Is there a place you go for walks to? Is there a little café you meet to drink coffee and chat? Is there a favorite café or restaurant that you like to go grab a bite to eat at? Is there a park nearby that the two of you like to go for a walk to and just talk on the way and hold hands and get there and visit? It’s Sabbath in the home; Sabbath around the home; Sabbath near the home. A couple of other things as well: weekly date night. Grace and I have been going out on Friday night since 1988 — 20 years — and when we got married, we established very firmly, “Friday night is date night.” And it’s cemented in stone. No birthday parties. We’re not going anywhere. If you’ve got something going on, God bless you. You won’t see us if it’s Friday night, because that sacred, set apart. Otherwise, families schedule things. Friends schedule things.
Work schedule — and you know what? Next thing you know, you haven’t been on a date in a couple of years, and so Friday night is sacred for us and this started back in college when we were married between our junior and senior year, and we were absolutely flat broke. So we had to find creative ways to do cheap dates, but it’s date night every week and we still do date night as long as I’m in town every week and we plan them out. Additionally, and we’ll get to that in a moment, a little more practical things on weekly date night. Doing overnights as a couple, one or two nights just getting a little mini-marital Sabbath. This could be near your home. You don’t want to travel too far if it’s a brief time. Grace and I in the last year, we stayed a hotel downtown. Went up to Suncadia up in the mountains; went over to Salish Lodge.
I mean, when we were first married, it was on the cheap. You’re married a little bit longer, you got a little bit more discretionary income, and I’ll just say this, too. If you don’t talk about expectations as you go on these one or two night overnights, you end up fighting. We did that at Salish Lodge: beautiful place, gorgeous. Sitting by the fire, fighting. I looked at Grace and I said, “We could fight for so much cheaper than this. You know there’s so much cheaper places to fight.” And we were fighting and sort of didn’t talk for a few hours, and finally she looked at me and she said, “Okay, what are you so mad about?” And here’s — true story — I said, “I don’t remember, but when I do, I will let you know.
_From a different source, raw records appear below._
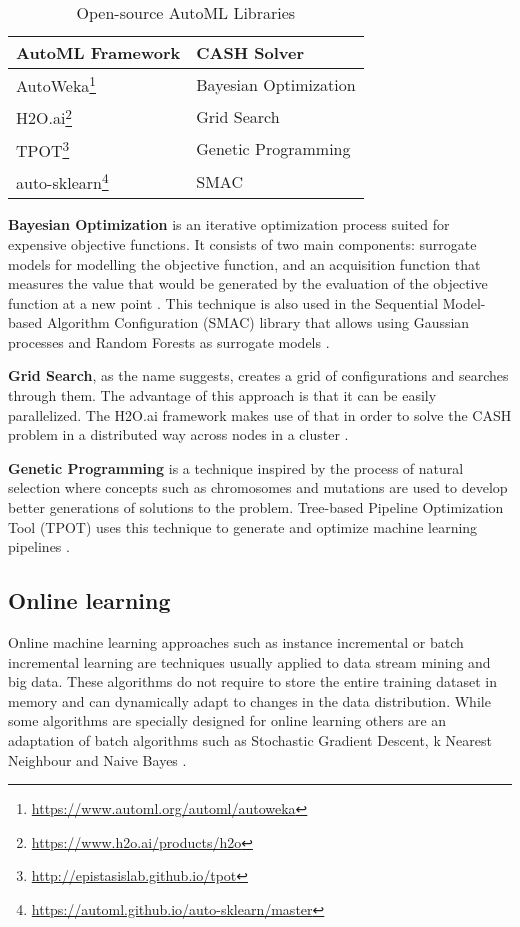 \documentclass{sig-alternate-br}
\begin{document}
\begin{savenotes}
\begin{table}[h]
\renewcommand{\arraystretch}{1.25}
\centering
\begin{tabular}{|l|l|}
\hline
\textbf{AutoML Framework} & \textbf{CASH Solver} \\ \hline
AutoWeka\footnote{\url{https://www.automl.org/automl/autoweka}} & Bayesian Optimization \\ \hline
H2O.ai\footnote{\url{https://www.h2o.ai/products/h2o}} & Grid Search \\ \hline
TPOT\footnote{\url{http://epistasislab.github.io/tpot}} & Genetic Programming \\ \hline
auto-sklearn\footnote{\url{https://automl.github.io/auto-sklearn/master}} &  SMAC \\ \hline
\end{tabular}
\caption{Open-source AutoML Libraries}
\label{table:libraries}
\end{table}
\end{savenotes}

\textbf{Bayesian Optimization} is an iterative optimization process suited for expensive objective functions. It consists of two main components: surrogate models for modelling the objective function, and an acquisition function that measures the value that would be generated by the evaluation of the objective function at a new point \cite{zoller2019survey}. This technique is also used in the Sequential Model-based Algorithm Configuration (SMAC) library that allows using Gaussian processes and Random Forests as surrogate models \cite{feurer2015autosklearn}.

\textbf{Grid Search}, as the name suggests, creates a grid of configurations and searches through them. The advantage of this approach is that it can be easily parallelized. The H2O.ai framework makes use of that in order to solve the CASH problem in a distributed way across nodes in a cluster \cite{h2o}. 

\textbf{Genetic Programming} is a technique inspired by the process of natural selection where concepts such as chromosomes and mutations are used to develop better generations of solutions to the problem. Tree-based Pipeline Optimization Tool (TPOT) uses this technique to generate and optimize machine learning pipelines \cite{tpot}.

\subsection{Online learning}
Online machine learning approaches such as instance incremental or batch incremental learning are techniques usually applied to data stream mining and big data. These algorithms do not require to store the entire training dataset in memory and can dynamically adapt to changes in the data distribution. While some algorithms are specially designed for online learning \cite{bifet2012ensembles} others are an adaptation of batch algorithms such as Stochastic Gradient Descent, k Nearest Neighbour and Naive Bayes \cite{van2014algorithm}.
\end{document}
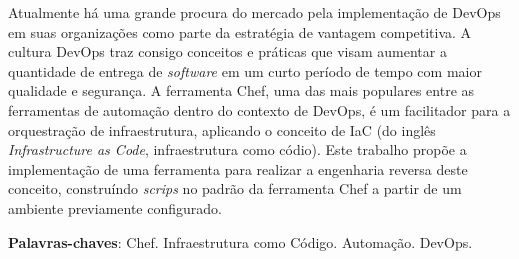 \newpage\null\thispagestyle{empty}\newpage
\begin{resumo}
  Atualmente há uma grande procura do mercado pela implementação de
  DevOps em suas organizações como parte da estratégia de vantagem
  competitiva. A cultura DevOps traz consigo conceitos e práticas
  que visam aumentar a quantidade de entrega de \textit{software} em um
  curto período de tempo com maior qualidade e segurança. A
  ferramenta Chef, uma das mais populares entre as ferramentas de
  automação dentro do contexto de DevOps, é um facilitador para
  a orquestração de infraestrutura, aplicando o conceito de
  IaC (do inglês \textit{Infrastructure as Code}, infraestrutura como códio). 
  Este trabalho propõe a implementação de uma ferramenta para realizar a 
  engenharia reversa deste conceito, construíndo \textit{scrips} no padrão da 
  ferramenta Chef a partir de um ambiente previamente configurado.

  \vspace{\onelineskip}
  \noindent
   \textbf{Palavras-chaves}: Chef. Infraestrutura como Código. Automação. DevOps.
\end{resumo}
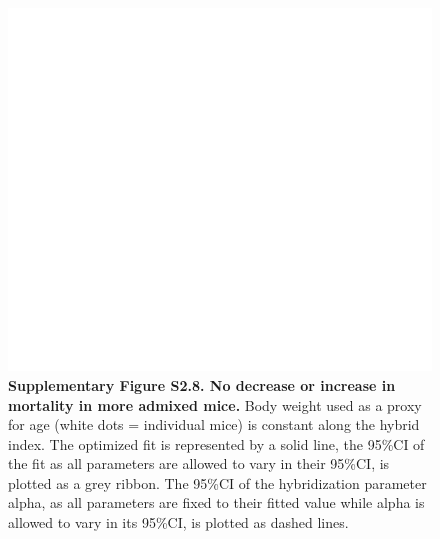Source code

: \begin{figure}[H]
	\centering
	\includegraphics[width=0.8\linewidth,height=\textheight,keepaspectratio]{images/2article1/SupplementaryFigureS8.pdf}
	\captionsetup{labelformat=empty}
	\caption{\textbf{Supplementary Figure S2.8. No decrease or increase in mortality in more admixed mice.} Body weight used as a proxy for age (white dots = individual mice) is constant along the hybrid index. The optimized fit is represented by a solid line, the 95\%CI of the fit as all parameters are allowed to vary in their 95\%CI, is plotted as a grey ribbon. The 95\%CI of the hybridization parameter alpha, as all parameters are fixed to their fitted value while alpha is allowed to vary in its 95\%CI, is plotted as dashed lines.}
\end{figure}

\newpage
Until then, I’m mad, but I have no idea why I’m mad.”
That not — if we didn’t talk about it going into it — there were scenes, I think ultimately underneath it all, I don’t even remember the details. I think she wanted to do something and I wanted to do something else, and we never talked about it, and we both felt like it wasn’t well put together and we got all frustrated with one another. A night or two away, a night or two away; early on this was very hard with little kids. We’ll deal with that in a moment as well, but, in more recent years, my rule is when I travel for work, the elders require that I bring someone along for accountability to have a boring testimony which is always my goal. So usually I bring a male assistant, but sometimes I’ll bring Grace and they’ll pay for her. The organization I’m speaking with. So we went to Vail, Colorado. We went to this last year — went to Manhattan.
Went to New York City, and so we get a couple of those as well. Talk on the plane. Hang out. I’ve got to do a few things but at least we’re together sometimes, and I think I’m in a season right now in the middle of travel. I was in Philly last week; Dallas next week writing a deadline for chapter for John Piper. The holidays are coming and it’s a little chaotic and I’m out a lot. So Gracie put together a plan to go downtown and stay at a hotel and once I get back from my last trip to Dallas for the year, we’re going to do an overnight and be together. She gets the Song of Solomon principle. I really appreciate that, and this includes, as well, then, vacations. Getting your vacation; not bringing your cell phone. Not bringing your laptop. One of the weirdest ads I saw was going to serve us at Downtown Campus recently with my family.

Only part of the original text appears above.